Problem: Below, find the line containing "- [ ] Pad trigger L1ID check" and the line containing "format/sort the results."; reproduce exactly those two and every line between them, omitting pictures.

Extracted data entries

※

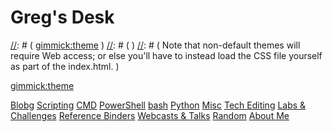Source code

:[//]: # ( Name your wiki )
[//]: # ( )
[//]: # (     Do NOT remove the leading `#` character. )
[//]: # ( )
[//]: # ( For example: )
[//]: # ( )    
[//]: # (     # Greg's Desk )

# Greg's Desk

[//]: # ( Default theme )
[//]: # ( )
[//]: # ( See: http://dynalon.github.io/mdwiki/#!customizing.md#Theme_chooser )
[//]: # ( )
[//]: # ( For example: )
[//]: # ( )
[//]: # (     [gimmick:theme](slate) )
[//]: # ( )
[//]: # ( Note that non-default themes will require Web access; or else you'll have to instead load the CSS file yourself as part of the index.html. )

[gimmick:theme](slate)

[//]: # ( Navigation )
[//]: # ( )
[//]: # ( See: http://dynalon.github.io/mdwiki/#!quickstart.md#Adding_a_navigation )

[Blobg](pages/blog.md)
[Scripting](pages/scripting.md)
[CMD]()
[PowerShell]()
[bash]()
[Python]()
[Misc]()
[Tech Editing](pages/tech_editing.md)
[Labs &amp; Challenges](pages/labs_and_challenges.md)
[Reference Binders](pages/reference_binders.md)
[Webcasts &amp; Talks](pages/webcasts_and_talks.md)
[Random](pages/random.md)
[About Me](pages/about_me.md)
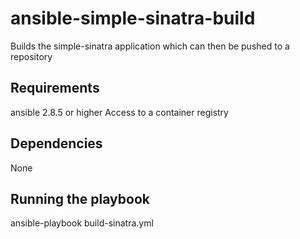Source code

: ansible-simple-sinatra-build
=============================

Builds the simple-sinatra application which can then be pushed to a repository

Requirements
-------------

ansible 2.8.5 or higher
Access to a container registry

Dependencies
------------
None

Running the playbook
---------------------

ansible-playbook build-sinatra.yml




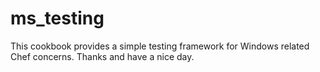 # ms_testing 


This cookbook provides a simple testing framework for Windows related Chef concerns. Thanks and have a nice day.
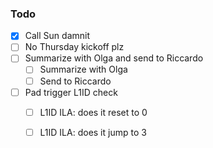 ### Todo

- [x] Call Sun damnit
- [ ] No Thursday kickoff plz
- [ ] Summarize with Olga and send to Riccardo
   - [ ] Summarize with Olga
   - [ ] Send to Riccardo
- [ ] Pad trigger L1ID check
   - [ ] L1ID ILA: does it reset to 0
   - [ ] L1ID ILA: does it jump to 3
   
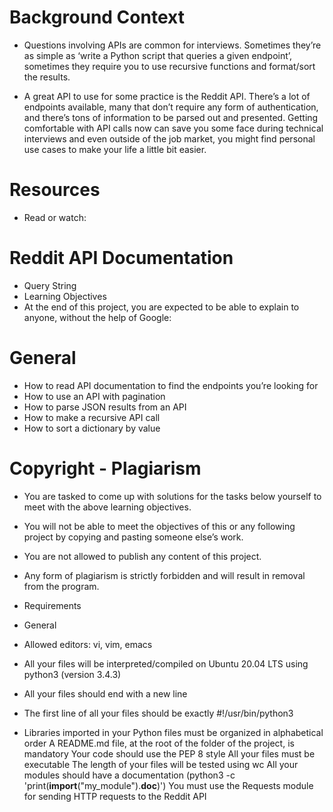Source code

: 
# Background Context
* Questions involving APIs are common for interviews. Sometimes they’re as simple as ‘write a Python script that queries a given endpoint’, sometimes they require you to use recursive functions and format/sort the results.

* A great API to use for some practice is the Reddit API. There’s a lot of endpoints available, many that don’t require any form of authentication, and there’s tons of information to be parsed out and presented. Getting comfortable with API calls now can save you some face during technical interviews and even outside of the job market, you might find personal use cases to make your life a little bit easier.

# Resources
* Read or watch:

# Reddit API Documentation
* Query String
* Learning Objectives
* At the end of this project, you are expected to be able to explain to anyone, without the help of Google:

# General
- How to read API documentation to find the endpoints you’re looking for
- How to use an API with pagination
- How to parse JSON results from an API
- How to make a recursive API call
- How to sort a dictionary by value

# Copyright - Plagiarism
* You are tasked to come up with solutions for the tasks below yourself to meet with the above learning objectives.

* You will not be able to meet the objectives of this or any following project by copying and pasting someone else’s work.

* You are not allowed to publish any content of this project.

* Any form of plagiarism is strictly forbidden and will result in removal from the program.

* Requirements

* General

* Allowed editors: vi, vim, emacs

* All your files will be interpreted/compiled on Ubuntu 20.04 LTS using python3 (version 3.4.3)

* All your files should end with a new line

* The first line of all your files should be exactly #!/usr/bin/python3

* Libraries imported in your Python files must be organized in alphabetical order
A README.md file, at the root of the folder of the project, is mandatory
Your code should use the PEP 8 style
All your files must be executable
The length of your files will be tested using wc
All your modules should have a documentation (python3 -c 'print(__import__("my_module").__doc__)')
You must use the Requests module for sending HTTP requests to the Reddit API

※

Task response:
- [ ] Pad trigger L1ID check
   - [ ] L1ID ILA: does it reset to 0
   - [ ] L1ID ILA: does it jump to 3
   
Source code

: 
# Background Context
* Questions involving APIs are common for interviews. Sometimes they’re as simple as ‘write a Python script that queries a given endpoint’, sometimes they require you to use recursive functions and format/sort the results.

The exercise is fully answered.